*What to do*: List each line of the data that holds the string "description".

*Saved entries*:
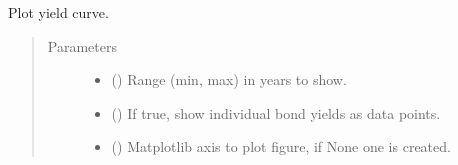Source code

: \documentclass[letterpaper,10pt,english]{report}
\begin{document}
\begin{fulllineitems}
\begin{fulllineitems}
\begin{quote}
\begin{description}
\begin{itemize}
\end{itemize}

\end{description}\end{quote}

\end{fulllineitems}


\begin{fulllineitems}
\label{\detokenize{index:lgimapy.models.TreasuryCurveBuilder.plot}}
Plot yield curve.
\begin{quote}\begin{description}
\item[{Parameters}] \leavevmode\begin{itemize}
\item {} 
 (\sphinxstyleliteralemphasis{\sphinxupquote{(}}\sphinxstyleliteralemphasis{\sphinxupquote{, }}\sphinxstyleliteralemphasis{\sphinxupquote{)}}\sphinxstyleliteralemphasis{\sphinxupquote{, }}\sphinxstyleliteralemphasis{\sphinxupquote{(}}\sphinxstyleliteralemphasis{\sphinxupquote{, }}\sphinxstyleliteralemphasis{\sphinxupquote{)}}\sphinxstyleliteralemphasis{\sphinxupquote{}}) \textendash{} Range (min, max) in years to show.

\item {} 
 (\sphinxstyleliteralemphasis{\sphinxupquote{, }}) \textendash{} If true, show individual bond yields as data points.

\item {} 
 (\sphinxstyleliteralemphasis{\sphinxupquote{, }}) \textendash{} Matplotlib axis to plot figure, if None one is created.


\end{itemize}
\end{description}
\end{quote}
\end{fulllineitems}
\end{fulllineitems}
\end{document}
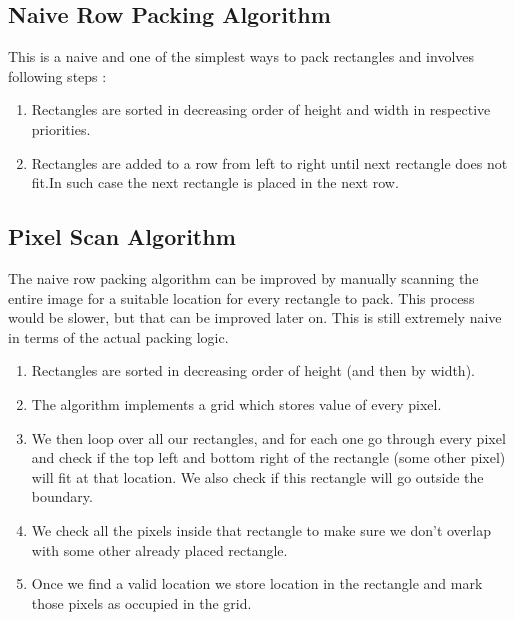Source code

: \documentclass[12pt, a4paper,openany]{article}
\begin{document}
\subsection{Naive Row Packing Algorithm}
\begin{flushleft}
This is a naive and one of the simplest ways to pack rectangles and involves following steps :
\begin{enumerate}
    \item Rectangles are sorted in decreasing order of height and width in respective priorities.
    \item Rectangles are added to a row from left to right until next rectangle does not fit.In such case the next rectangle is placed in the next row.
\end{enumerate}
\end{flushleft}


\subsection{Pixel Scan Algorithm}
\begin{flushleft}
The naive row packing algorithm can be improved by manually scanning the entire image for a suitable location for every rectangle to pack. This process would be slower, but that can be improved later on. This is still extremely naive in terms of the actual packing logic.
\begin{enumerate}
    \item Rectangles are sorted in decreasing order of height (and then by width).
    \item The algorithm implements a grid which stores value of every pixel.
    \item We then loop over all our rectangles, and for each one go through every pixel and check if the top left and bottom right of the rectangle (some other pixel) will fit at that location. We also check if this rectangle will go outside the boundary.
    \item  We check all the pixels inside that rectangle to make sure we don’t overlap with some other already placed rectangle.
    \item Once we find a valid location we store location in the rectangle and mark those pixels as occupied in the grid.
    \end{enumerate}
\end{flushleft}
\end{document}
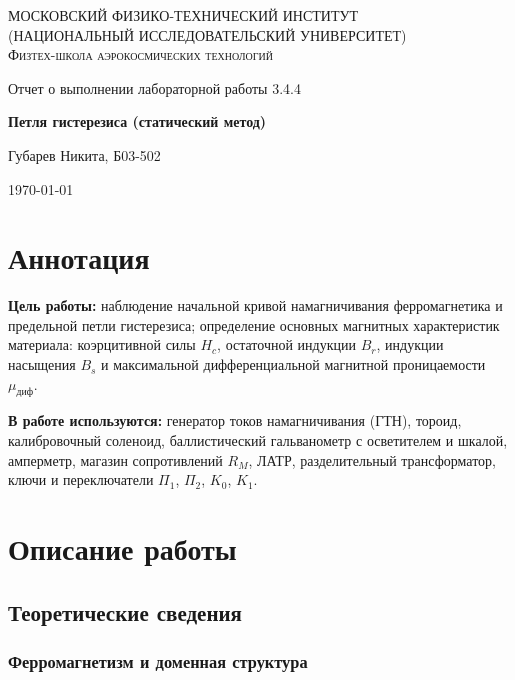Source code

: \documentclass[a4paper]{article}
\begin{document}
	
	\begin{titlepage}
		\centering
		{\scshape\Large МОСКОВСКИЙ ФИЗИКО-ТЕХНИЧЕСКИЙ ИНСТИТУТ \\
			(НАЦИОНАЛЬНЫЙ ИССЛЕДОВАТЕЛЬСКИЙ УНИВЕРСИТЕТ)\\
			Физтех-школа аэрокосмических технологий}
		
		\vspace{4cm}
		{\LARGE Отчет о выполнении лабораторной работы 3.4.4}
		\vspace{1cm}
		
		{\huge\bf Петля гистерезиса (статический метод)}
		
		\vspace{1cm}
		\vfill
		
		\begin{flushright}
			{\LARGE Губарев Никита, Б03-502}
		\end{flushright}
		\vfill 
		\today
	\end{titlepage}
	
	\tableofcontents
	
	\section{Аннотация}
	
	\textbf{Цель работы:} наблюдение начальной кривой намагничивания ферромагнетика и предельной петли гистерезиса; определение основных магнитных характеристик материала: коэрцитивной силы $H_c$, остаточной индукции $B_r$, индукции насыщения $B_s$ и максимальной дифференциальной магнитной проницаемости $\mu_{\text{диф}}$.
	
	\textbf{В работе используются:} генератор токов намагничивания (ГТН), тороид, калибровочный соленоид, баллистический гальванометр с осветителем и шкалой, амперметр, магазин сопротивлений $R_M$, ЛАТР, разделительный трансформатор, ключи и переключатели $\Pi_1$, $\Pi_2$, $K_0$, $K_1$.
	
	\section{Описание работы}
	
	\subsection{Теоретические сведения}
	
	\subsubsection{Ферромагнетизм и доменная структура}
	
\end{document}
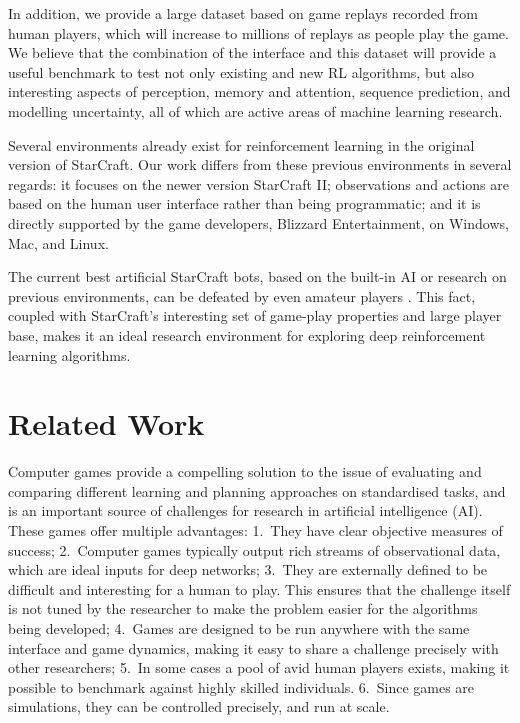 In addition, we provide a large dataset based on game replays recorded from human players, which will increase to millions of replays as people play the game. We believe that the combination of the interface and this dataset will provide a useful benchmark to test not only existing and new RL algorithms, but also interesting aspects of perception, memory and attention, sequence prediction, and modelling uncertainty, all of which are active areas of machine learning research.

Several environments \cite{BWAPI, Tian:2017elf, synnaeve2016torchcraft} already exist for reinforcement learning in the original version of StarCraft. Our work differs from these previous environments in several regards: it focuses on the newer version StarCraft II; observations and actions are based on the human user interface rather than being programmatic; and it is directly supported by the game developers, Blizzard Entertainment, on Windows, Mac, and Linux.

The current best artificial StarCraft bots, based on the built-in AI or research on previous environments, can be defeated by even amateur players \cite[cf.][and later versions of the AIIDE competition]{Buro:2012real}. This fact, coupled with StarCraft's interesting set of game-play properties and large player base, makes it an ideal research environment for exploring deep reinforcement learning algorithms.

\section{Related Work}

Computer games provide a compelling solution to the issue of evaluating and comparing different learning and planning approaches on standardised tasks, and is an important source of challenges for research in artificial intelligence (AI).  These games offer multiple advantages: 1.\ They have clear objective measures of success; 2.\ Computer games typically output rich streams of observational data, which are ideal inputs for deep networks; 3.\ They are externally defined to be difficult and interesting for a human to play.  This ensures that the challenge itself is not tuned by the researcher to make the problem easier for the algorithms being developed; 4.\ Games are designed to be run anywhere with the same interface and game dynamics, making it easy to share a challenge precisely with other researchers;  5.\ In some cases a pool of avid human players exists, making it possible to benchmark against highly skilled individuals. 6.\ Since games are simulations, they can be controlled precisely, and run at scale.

*Solution*:
\begin{description}
\end{description}\end{quote}
\begin{quote}\begin{description}
\end{description}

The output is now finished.